WHAT THE TASK ASKS:
Using the data that follows, return exactly the lines from the one that contains "#### [理悟：专家苦](../pag" through the one that contains "#### [吐为快：赵粉的肺", ends included.

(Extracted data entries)
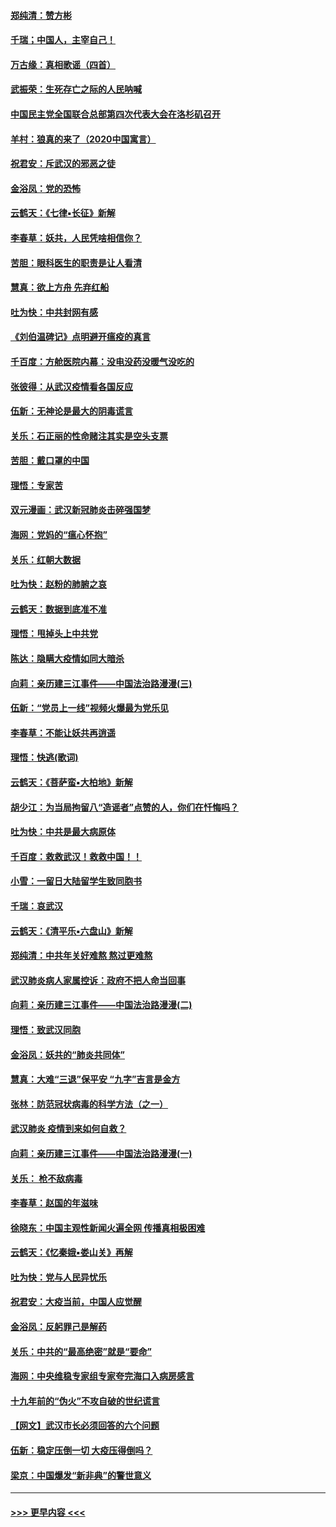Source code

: #### [郑纯清：赞方彬](../pages/nsc993/n11856803.md?t=02101211) 
#### [千瑞；中国人，主宰自己！](../pages/nsc993/n11856793.md?t=02101211) 
#### [万古缘：真相歌谣（四首）](../pages/nsc993/n11856263.md?t=02101211) 
#### [武振荣：生死存亡之际的人民呐喊](../pages/nsc993/n11856256.md?t=02101211) 
#### [中国民主党全国联合总部第四次代表大会在洛杉矶召开](../pages/nsc993/n11856344.md?t=02101211) 
#### [羊村：狼真的来了（2020中国寓言）](../pages/nsc993/n11856229.md?t=02101211) 
#### [祝君安：斥武汉的邪恶之徒](../pages/nsc993/n11855861.md?t=02101211) 
#### [金浴凤：党的恐怖](../pages/nsc993/n11855849.md?t=02101211) 
#### [云鹤天：《七律▪长征》新解](../pages/nsc993/n11855479.md?t=02101211) 
#### [李春草：妖共，人民凭啥相信你？](../pages/nsc993/n11855196.md?t=02101211) 
#### [苦胆：眼科医生的职责是让人看清](../pages/nsc993/n11853840.md?t=02101211) 
#### [慧真：欲上方舟 先弃红船](../pages/nsc993/n11853483.md?t=02101211) 
#### [吐为快：中共封网有感](../pages/nsc993/n11852575.md?t=02101211) 
#### [《刘伯温碑记》点明避开瘟疫的真言](../pages/nsc993/n11852128.md?t=02101211) 
#### [千百度：方舱医院内幕：没电没药没暖气没吃的](../pages/nsc993/n11850211.md?t=02101211) 
#### [张彼得：从武汉疫情看各国反应](../pages/nsc993/n11850102.md?t=02101211) 
#### [伍新：无神论是最大的阴毒谎言](../pages/nsc993/n11846129.md?t=02101211) 
#### [关乐：石正丽的性命赌注其实是空头支票](../pages/nsc993/n11846109.md?t=02101211) 
#### [苦胆：戴口罩的中国](../pages/nsc993/n11845576.md?t=02101211) 
#### [理悟：专家苦](../pages/nsc993/n11845564.md?t=02101211) 
#### [双元漫画：武汉新冠肺炎击碎强国梦](../pages/nsc993/n11843320.md?t=02101211) 
#### [海网：党妈的“瘟心怀抱”](../pages/nsc993/n11840740.md?t=02101211) 
#### [关乐：红朝大数据](../pages/nsc993/n11840675.md?t=02101211) 
#### [吐为快：赵粉的肺腑之哀](../pages/nsc993/n11840618.md?t=02101211) 
#### [云鹤天：数据到底准不准](../pages/nsc993/n11840325.md?t=02101211) 
#### [理悟：甩掉头上中共党](../pages/nsc993/n11838826.md?t=02101211) 
#### [陈达：隐瞒大疫情如同大暗杀](../pages/nsc993/n11838771.md?t=02101211) 
#### [向莉：亲历建三江事件——中国法治路漫漫(三)](../pages/nsc993/n11831825.md?t=02101211) 
#### [伍新：“党员上一线”视频火爆最为党乐见](../pages/nsc993/n11838200.md?t=02101211) 
#### [李春草：不能让妖共再逍遥](../pages/nsc993/n11838102.md?t=02101211) 
#### [理悟：快逃(歌词)](../pages/nsc993/n11838083.md?t=02101211) 
#### [云鹤天：《菩萨蛮▪大柏地》新解](../pages/nsc993/n11838059.md?t=02101211) 
#### [胡少江：为当局拘留八“造谣者”点赞的人，你们在忏悔吗？](../pages/nsc993/n11836801.md?t=02101211) 
#### [吐为快：中共是最大病原体](../pages/nsc993/n11836748.md?t=02101211) 
#### [千百度：救救武汉！救救中国！！](../pages/nsc993/n11836145.md?t=02101211) 
#### [小雪：一留日大陆留学生致同胞书](../pages/nsc993/n11834624.md?t=02101211) 
#### [千瑞：哀武汉](../pages/nsc993/n11833647.md?t=02101211) 
#### [云鹤天：《清平乐▪六盘山》新解](../pages/nsc993/n11833611.md?t=02101211) 
#### [郑纯清：中共年关好难熬 熬过更难熬](../pages/nsc993/n11833489.md?t=02101211) 
#### [武汉肺炎病人家属控诉：政府不把人命当回事](../pages/nsc993/n11833205.md?t=02101211) 
#### [向莉：亲历建三江事件——中国法治路漫漫(二)](../pages/nsc993/n11829102.md?t=02101211) 
#### [理悟：致武汉同胞](../pages/nsc993/n11831522.md?t=02101211) 
#### [金浴凤：妖共的“肺炎共同体”](../pages/nsc993/n11829448.md?t=02101211) 
#### [慧真：大难“三退”保平安 “九字”吉言是金方](../pages/nsc993/n11829501.md?t=02101211) 
#### [张林：防范冠状病毒的科学方法（之一）](../pages/nsc993/n11828618.md?t=02101211) 
#### [武汉肺炎 疫情到来如何自救？](../pages/nsc993/n11827632.md?t=02101211) 
#### [向莉：亲历建三江事件——中国法治路漫漫(一)](../pages/nsc993/n11827190.md?t=02101211) 
#### [关乐： 枪不敌病毒](../pages/nsc993/n11826746.md?t=02101211) 
#### [李春草：赵国的年滋味](../pages/nsc993/n11826321.md?t=02101211) 
#### [徐晓东：中国主观性新闻火遍全网 传播真相极困难](../pages/nsc993/n11826508.md?t=02101211) 
#### [云鹤天：《忆秦娥▪娄山关》再解](../pages/nsc993/n11824682.md?t=02101211) 
#### [吐为快：党与人民异忧乐](../pages/nsc993/n11824660.md?t=02101211) 
#### [祝君安：大疫当前，中国人应觉醒](../pages/nsc993/n11821946.md?t=02101211) 
#### [金浴凤：反躬罪己是解药](../pages/nsc993/n11820280.md?t=02101211) 
#### [关乐：中共的“最高绝密”就是“要命”](../pages/nsc993/n11816946.md?t=02101211) 
#### [海网：中央维稳专家组专家夸完海口入病房感言](../pages/nsc993/n11815138.md?t=02101211) 
#### [十九年前的“伪火”不攻自破的世纪谎言](../pages/nsc993/n11813238.md?t=02101211) 
#### [【网文】武汉市长必须回答的六个问题](../pages/nsc993/n11813848.md?t=02101211) 
#### [伍新：稳定压倒一切 大疫压得倒吗？](../pages/nsc993/n11812634.md?t=02101211) 
#### [梁京：中国爆发“新非典”的警世意义](../pages/nsc993/n11812554.md?t=02101211) 

----
#### [ >>> 更早内容 <<< ](../indexes/nsc993-earlier.md)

ANSWER BOX:
#### [理悟：专家苦](../pages/nsc993/n11845564.md?t=02101211) 
#### [双元漫画：武汉新冠肺炎击碎强国梦](../pages/nsc993/n11843320.md?t=02101211) 
#### [海网：党妈的“瘟心怀抱”](../pages/nsc993/n11840740.md?t=02101211) 
#### [关乐：红朝大数据](../pages/nsc993/n11840675.md?t=02101211) 
#### [吐为快：赵粉的肺腑之哀](../pages/nsc993/n11840618.md?t=02101211) 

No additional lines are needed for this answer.